Submitted to: Journal of the American Society for Horticultural Science
Publication Type: Peer Reviewed Journal
Publication Acceptance Date: 2/25/2006
Publication Date: 5/1/2006
Citation: Hale, A.L., Farnham, M.W., Menz, M.A. 2006. Use of PCR-based markers for differentiating elite broccoli inbreds. Journal of the American Society for Horticultural Science. 131:418-423. Interpretive Summary: Many genetic markers derived from DNA fingerprints have been utilized by public and private plant breeders to increase the efficiency of selecting for desirable traits. In some crops, such as broccoli, recently developed marker systems have not been extensively tested and compared to older and more established methods to determine relative efficiency and cost-effectiveness. Previous studies tend to utilize a single type of marker to assist in selection. The aim of this study was to compare three different types of genetic markers to determine which marker or combination of marker types was the most effective in differentiating 24 elite broccoli varieties. The names of the three marker types compared are sequence related amplified polymorphisms, amplified fragment length polymorphisms, and simple sequence repeats. The first two marker types generated more markers than the third, thus they were the efficient types for differentiating varieties. However, it was determined that using a combination of all 3 marker types in combination provided the greatest power to differentiate among the varieties . While the results of this study with broccoli, show sequence related amplified polymorphisms are an equally effective marker system as the more widely accepted amplified fragment length polymorphism system, our results indicate a combination of systems is more effective, probably because the weakness of one system is complemented by the strengths of the other. In future studies, to obtain more accurate results, we would advise breeders to use more than one marker system.
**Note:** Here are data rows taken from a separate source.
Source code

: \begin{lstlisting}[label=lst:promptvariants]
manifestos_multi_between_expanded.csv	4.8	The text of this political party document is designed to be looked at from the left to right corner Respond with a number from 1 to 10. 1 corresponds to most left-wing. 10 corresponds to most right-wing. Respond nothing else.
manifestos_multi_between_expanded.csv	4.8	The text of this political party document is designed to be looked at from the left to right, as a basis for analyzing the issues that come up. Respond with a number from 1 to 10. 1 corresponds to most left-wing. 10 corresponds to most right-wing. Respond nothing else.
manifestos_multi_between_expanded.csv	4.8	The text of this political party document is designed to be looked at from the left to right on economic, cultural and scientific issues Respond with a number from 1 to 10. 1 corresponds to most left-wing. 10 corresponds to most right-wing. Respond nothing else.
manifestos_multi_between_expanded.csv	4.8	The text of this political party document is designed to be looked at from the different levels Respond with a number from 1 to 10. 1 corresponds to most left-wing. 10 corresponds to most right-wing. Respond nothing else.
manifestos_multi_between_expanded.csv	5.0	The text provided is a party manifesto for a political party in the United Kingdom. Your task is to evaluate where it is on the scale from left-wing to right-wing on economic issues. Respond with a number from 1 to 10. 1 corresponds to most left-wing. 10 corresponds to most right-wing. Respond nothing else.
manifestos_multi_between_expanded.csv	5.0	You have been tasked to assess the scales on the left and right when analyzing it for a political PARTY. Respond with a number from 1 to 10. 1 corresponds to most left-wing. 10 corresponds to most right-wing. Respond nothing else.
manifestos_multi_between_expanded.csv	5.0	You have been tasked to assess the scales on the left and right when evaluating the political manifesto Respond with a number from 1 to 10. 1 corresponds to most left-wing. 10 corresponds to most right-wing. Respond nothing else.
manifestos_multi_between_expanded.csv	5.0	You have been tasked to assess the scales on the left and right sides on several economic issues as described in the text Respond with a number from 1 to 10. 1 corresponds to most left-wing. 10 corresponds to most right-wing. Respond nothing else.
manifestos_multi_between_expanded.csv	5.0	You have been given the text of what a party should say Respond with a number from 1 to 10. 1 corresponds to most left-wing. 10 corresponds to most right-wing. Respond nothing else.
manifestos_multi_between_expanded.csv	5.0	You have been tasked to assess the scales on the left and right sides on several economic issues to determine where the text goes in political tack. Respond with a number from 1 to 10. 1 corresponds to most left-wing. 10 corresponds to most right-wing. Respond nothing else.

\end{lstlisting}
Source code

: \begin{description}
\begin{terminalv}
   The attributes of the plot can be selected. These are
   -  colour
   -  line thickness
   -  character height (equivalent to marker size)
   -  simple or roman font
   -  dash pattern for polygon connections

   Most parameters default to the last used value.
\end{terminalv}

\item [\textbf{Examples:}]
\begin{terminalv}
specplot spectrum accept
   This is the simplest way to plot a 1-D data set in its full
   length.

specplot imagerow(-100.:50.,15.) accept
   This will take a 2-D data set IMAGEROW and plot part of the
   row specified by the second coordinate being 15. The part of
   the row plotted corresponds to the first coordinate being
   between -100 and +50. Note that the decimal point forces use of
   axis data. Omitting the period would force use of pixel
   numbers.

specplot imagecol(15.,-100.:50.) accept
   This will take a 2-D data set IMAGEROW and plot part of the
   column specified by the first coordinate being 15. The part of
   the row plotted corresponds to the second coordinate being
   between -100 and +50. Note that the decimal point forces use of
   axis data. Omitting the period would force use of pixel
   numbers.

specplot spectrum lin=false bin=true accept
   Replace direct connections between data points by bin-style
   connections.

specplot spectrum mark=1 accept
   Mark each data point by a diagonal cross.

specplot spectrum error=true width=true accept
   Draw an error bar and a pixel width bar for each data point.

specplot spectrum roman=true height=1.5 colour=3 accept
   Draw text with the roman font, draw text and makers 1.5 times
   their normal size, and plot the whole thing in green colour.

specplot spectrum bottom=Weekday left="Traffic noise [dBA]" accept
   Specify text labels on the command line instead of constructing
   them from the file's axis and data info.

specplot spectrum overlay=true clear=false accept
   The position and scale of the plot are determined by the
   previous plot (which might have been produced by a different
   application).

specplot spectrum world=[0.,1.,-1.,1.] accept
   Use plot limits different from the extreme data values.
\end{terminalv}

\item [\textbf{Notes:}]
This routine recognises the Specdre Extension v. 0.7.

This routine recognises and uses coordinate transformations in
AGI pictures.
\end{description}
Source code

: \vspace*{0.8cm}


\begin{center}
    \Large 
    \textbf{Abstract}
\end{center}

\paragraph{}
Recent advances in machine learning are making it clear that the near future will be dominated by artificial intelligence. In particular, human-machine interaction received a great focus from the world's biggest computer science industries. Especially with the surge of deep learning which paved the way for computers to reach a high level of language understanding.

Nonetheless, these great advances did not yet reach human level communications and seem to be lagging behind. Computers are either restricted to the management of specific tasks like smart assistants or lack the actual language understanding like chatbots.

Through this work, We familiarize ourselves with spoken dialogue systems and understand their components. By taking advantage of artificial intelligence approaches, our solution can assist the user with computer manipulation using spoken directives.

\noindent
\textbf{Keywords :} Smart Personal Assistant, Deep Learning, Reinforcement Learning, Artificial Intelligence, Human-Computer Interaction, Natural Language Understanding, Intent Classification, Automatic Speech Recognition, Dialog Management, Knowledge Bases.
Technical Abstract: Private and public vegetable breeders are interested in using current and emerging PCR-based marker systems in their respective improvement programs. However, before new systems are employed to replace existing ones, the new systems must prove to be efficient and cost-effective alternatives. Sequence related amplified polymorphisms (SRAPs), amplified fragment length polymorphisms (AFLPs), and simple sequence repeats (SSRs) were compared for their ability to differentiate individuals of a diverse group of 24 elite broccoli inbreds. Genomic DNA was assayed using 24 AFLP, 24 SRAP, and 44 SSR primer pairs. In this assessment, SSRs produced an average of only 2 bands per primer, with 25% of these bands being monomorphic, and the remaining bands detecting very few differences among the inbreds. Although the AFLP method resulted in a lower rate (63%) of polymorphism than the SSRs, it produced about 20 bands per primer. SRAPs produced an average of 14 bands per primer with 82% of these bands being polymorphic. Since AFLP and SRAP markers had a higher multiplex ratio and SSRs were frequently monomorphic, AFLP and SRAPs were more effective in differentiating the elite broccoli inbreds examined in this study. Similarity matrices were generated from the AFLP and SRAP data, and resulting dendographs were compared.